> **Work item**: Please state the number of lines in the material below that contain "variable", with no other words.
------------------------------------
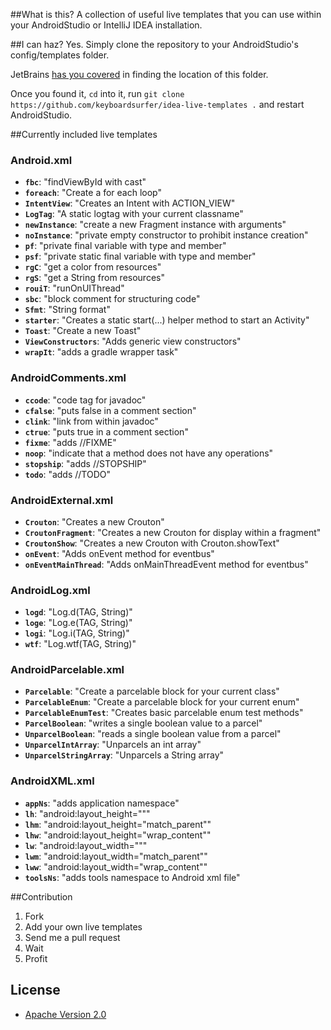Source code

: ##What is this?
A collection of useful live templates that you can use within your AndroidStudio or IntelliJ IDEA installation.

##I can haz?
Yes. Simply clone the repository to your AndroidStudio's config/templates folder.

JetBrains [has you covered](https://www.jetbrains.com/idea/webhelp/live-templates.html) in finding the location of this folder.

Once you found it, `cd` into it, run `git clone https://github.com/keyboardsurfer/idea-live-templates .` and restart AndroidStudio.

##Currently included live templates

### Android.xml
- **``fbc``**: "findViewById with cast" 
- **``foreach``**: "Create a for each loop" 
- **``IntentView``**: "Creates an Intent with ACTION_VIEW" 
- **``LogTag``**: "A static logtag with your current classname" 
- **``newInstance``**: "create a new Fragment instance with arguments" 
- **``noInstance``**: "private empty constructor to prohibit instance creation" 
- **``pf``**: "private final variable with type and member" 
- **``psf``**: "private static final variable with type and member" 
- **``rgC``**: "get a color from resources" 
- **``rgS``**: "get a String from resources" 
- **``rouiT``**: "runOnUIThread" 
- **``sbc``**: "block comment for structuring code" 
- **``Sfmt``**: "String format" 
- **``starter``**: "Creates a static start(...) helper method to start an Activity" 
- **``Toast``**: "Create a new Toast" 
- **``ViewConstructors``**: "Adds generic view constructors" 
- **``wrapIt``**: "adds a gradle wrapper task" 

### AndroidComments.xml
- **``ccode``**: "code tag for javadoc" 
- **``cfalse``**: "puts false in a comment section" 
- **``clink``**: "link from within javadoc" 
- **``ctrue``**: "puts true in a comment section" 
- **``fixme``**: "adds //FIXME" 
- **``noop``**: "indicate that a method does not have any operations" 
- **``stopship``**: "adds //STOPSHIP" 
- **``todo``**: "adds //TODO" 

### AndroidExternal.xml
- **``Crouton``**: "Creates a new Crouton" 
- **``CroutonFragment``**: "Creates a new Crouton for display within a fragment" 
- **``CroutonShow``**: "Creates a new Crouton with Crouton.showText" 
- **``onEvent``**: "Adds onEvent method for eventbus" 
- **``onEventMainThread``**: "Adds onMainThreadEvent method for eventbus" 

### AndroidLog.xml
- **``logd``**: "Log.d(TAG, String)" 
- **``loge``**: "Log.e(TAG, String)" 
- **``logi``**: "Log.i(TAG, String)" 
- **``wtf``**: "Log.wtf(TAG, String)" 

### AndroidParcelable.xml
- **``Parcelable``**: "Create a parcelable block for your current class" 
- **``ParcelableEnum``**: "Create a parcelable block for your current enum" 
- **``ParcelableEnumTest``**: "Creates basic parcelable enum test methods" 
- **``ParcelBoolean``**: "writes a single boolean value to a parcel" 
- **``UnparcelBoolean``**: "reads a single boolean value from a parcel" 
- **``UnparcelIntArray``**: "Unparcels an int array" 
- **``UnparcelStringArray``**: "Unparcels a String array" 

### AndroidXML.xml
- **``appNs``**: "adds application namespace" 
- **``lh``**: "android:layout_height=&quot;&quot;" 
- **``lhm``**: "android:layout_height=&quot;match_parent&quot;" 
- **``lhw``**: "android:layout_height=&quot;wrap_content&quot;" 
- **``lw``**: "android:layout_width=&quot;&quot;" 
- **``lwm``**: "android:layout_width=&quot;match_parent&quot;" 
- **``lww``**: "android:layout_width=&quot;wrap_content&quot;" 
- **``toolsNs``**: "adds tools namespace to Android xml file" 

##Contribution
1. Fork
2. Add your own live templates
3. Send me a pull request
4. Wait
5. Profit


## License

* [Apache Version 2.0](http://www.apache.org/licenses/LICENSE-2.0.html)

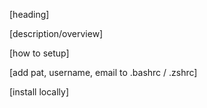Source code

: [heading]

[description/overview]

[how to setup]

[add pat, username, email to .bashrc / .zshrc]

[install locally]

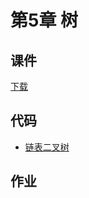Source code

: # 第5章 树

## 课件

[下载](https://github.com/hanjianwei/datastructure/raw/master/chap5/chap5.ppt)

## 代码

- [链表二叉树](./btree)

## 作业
------------------------------------
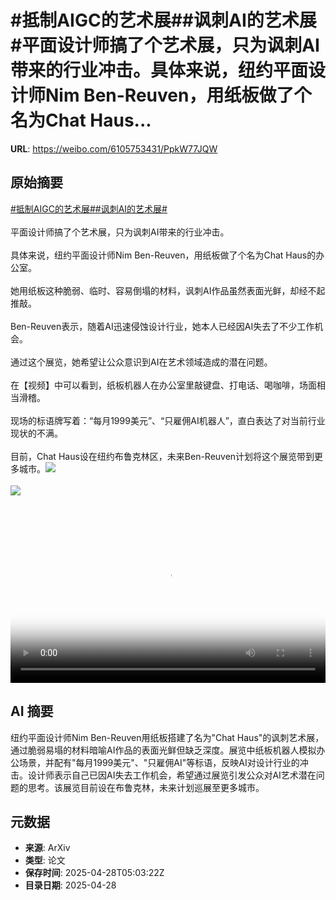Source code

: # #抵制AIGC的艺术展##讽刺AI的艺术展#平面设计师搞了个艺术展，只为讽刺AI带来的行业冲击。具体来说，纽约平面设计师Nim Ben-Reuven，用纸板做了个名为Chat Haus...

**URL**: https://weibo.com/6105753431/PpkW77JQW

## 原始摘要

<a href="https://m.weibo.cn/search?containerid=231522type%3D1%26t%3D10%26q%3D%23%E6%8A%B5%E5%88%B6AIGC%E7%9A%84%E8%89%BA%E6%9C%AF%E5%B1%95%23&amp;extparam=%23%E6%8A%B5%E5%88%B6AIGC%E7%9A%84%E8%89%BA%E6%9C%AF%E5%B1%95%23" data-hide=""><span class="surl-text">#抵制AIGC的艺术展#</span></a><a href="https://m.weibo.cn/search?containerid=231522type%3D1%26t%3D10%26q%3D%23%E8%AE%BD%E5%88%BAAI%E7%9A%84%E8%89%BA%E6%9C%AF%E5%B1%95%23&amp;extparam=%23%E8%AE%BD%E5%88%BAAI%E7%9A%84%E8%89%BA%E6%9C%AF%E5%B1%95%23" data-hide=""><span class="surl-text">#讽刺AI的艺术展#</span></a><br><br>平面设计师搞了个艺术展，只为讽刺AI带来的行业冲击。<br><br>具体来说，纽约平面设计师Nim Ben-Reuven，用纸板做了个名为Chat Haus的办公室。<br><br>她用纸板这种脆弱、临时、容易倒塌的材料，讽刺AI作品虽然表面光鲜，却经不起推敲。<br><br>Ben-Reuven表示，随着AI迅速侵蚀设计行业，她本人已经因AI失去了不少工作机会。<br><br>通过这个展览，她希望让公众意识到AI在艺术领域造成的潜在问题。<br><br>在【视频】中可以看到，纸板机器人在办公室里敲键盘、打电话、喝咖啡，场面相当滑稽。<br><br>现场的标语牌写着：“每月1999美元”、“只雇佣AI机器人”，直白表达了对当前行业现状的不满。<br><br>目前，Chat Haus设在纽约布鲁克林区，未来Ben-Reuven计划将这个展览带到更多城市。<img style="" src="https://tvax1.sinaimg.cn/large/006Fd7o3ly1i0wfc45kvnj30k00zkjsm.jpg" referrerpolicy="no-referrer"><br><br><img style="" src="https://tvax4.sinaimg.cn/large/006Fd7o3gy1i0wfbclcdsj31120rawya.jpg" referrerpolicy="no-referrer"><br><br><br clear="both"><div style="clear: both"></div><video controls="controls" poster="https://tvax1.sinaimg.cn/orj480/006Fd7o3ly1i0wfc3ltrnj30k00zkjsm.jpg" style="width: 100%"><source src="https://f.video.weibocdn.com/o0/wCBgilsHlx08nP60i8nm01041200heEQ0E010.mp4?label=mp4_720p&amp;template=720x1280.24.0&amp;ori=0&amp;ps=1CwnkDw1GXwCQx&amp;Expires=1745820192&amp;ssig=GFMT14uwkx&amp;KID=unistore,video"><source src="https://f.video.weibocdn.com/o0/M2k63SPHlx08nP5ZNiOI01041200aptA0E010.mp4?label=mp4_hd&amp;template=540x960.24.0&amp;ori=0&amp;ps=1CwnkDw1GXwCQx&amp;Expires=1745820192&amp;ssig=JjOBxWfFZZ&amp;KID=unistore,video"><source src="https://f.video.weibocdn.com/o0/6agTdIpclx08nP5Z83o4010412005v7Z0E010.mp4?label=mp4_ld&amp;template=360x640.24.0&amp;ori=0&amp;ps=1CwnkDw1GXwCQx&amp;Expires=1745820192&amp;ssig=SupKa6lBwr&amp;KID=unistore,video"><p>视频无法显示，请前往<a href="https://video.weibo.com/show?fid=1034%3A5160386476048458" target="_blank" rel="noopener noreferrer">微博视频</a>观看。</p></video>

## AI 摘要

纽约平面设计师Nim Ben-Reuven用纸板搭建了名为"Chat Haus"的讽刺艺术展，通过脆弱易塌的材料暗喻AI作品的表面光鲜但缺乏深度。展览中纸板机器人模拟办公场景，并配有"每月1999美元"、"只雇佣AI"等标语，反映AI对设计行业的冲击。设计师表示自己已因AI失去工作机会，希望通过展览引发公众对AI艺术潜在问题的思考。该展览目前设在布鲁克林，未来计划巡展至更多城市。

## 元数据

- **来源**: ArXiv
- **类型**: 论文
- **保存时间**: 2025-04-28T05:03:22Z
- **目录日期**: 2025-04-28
------------------------------------
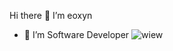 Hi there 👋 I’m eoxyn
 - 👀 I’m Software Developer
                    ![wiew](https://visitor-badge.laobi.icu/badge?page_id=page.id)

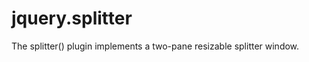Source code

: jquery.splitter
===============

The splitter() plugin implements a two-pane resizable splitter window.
------------------------------------
> **Answer to the exercise**: 2